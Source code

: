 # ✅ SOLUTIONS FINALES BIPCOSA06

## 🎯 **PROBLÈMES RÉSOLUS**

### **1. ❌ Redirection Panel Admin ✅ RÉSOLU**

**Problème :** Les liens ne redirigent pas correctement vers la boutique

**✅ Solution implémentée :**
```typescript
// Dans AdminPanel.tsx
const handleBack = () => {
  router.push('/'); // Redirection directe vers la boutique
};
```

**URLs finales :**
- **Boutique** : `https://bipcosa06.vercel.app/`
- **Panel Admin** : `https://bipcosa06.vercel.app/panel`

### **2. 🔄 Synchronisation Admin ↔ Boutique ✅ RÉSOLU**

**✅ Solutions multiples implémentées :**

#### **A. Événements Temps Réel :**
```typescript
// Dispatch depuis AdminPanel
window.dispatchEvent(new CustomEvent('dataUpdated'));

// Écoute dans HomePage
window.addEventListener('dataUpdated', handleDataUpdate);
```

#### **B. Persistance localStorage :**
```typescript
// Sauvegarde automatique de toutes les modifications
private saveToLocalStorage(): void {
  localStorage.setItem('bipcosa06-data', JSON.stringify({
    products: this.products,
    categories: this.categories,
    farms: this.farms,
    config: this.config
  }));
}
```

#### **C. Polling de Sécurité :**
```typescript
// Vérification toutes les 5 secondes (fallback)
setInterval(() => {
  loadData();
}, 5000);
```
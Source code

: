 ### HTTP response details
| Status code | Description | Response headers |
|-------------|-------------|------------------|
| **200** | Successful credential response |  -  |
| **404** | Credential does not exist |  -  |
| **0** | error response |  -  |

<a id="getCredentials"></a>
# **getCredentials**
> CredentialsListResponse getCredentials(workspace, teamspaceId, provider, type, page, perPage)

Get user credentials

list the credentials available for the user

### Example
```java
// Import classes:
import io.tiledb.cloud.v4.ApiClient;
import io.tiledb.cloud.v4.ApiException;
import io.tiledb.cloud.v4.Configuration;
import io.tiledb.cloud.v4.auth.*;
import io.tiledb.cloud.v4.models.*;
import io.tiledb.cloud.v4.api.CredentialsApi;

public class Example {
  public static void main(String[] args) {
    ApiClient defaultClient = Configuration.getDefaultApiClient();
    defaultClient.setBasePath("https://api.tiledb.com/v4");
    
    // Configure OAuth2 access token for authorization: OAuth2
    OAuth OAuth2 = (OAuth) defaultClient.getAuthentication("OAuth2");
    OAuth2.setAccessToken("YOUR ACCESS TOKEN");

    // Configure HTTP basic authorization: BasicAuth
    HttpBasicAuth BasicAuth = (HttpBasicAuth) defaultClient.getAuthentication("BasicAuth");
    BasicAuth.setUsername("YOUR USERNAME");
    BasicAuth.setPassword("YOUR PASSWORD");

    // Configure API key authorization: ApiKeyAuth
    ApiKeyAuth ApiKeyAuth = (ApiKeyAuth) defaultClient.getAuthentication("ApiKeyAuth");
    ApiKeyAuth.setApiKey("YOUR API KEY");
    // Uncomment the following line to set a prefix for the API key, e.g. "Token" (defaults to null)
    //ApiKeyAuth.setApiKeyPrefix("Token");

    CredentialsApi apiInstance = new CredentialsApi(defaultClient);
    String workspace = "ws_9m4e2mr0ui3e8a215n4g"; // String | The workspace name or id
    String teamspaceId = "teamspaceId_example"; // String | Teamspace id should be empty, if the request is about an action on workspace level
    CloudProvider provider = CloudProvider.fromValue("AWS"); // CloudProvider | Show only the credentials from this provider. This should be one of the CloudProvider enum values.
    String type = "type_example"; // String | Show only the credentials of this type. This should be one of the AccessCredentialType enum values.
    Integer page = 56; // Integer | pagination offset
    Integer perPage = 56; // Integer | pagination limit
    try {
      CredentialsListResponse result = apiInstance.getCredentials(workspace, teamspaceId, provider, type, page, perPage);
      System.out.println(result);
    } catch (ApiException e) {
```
* * * * * * *
- TRY IT
Set down exactly the lines that begin the records and continue through the line bearing "# **getCredentials**"; include both ends.

- SOLVED PROBLEM
Source code

: # ✅ SOLUTIONS FINALES BIPCOSA06

## 🎯 **PROBLÈMES RÉSOLUS**

### **1. ❌ Redirection Panel Admin ✅ RÉSOLU**

**Problème :** Les liens ne redirigent pas correctement vers la boutique

**✅ Solution implémentée :**
```typescript
// Dans AdminPanel.tsx
const handleBack = () => {
  router.push('/'); // Redirection directe vers la boutique
};
```

**URLs finales :**
- **Boutique** : `https://bipcosa06.vercel.app/`
- **Panel Admin** : `https://bipcosa06.vercel.app/panel`

### **2. 🔄 Synchronisation Admin ↔ Boutique ✅ RÉSOLU**

**✅ Solutions multiples implémentées :**

#### **A. Événements Temps Réel :**
```typescript
// Dispatch depuis AdminPanel
window.dispatchEvent(new CustomEvent('dataUpdated'));

// Écoute dans HomePage
window.addEventListener('dataUpdated', handleDataUpdate);
```

#### **B. Persistance localStorage :**
```typescript
// Sauvegarde automatique de toutes les modifications
private saveToLocalStorage(): void {
  localStorage.setItem('bipcosa06-data', JSON.stringify({
    products: this.products,
    categories: this.categories,
    farms: this.farms,
    config: this.config
  }));
}
```

#### **C. Polling de Sécurité :**
```typescript
// Vérification toutes les 5 secondes (fallback)
setInterval(() => {
  loadData();
}, 5000);
```
Source code

: ### HTTP response details
| Status code | Description | Response headers |
|-------------|-------------|------------------|
| **200** | Successful credential response |  -  |
| **404** | Credential does not exist |  -  |
| **0** | error response |  -  |

<a id="getCredentials"></a>
# **getCredentials**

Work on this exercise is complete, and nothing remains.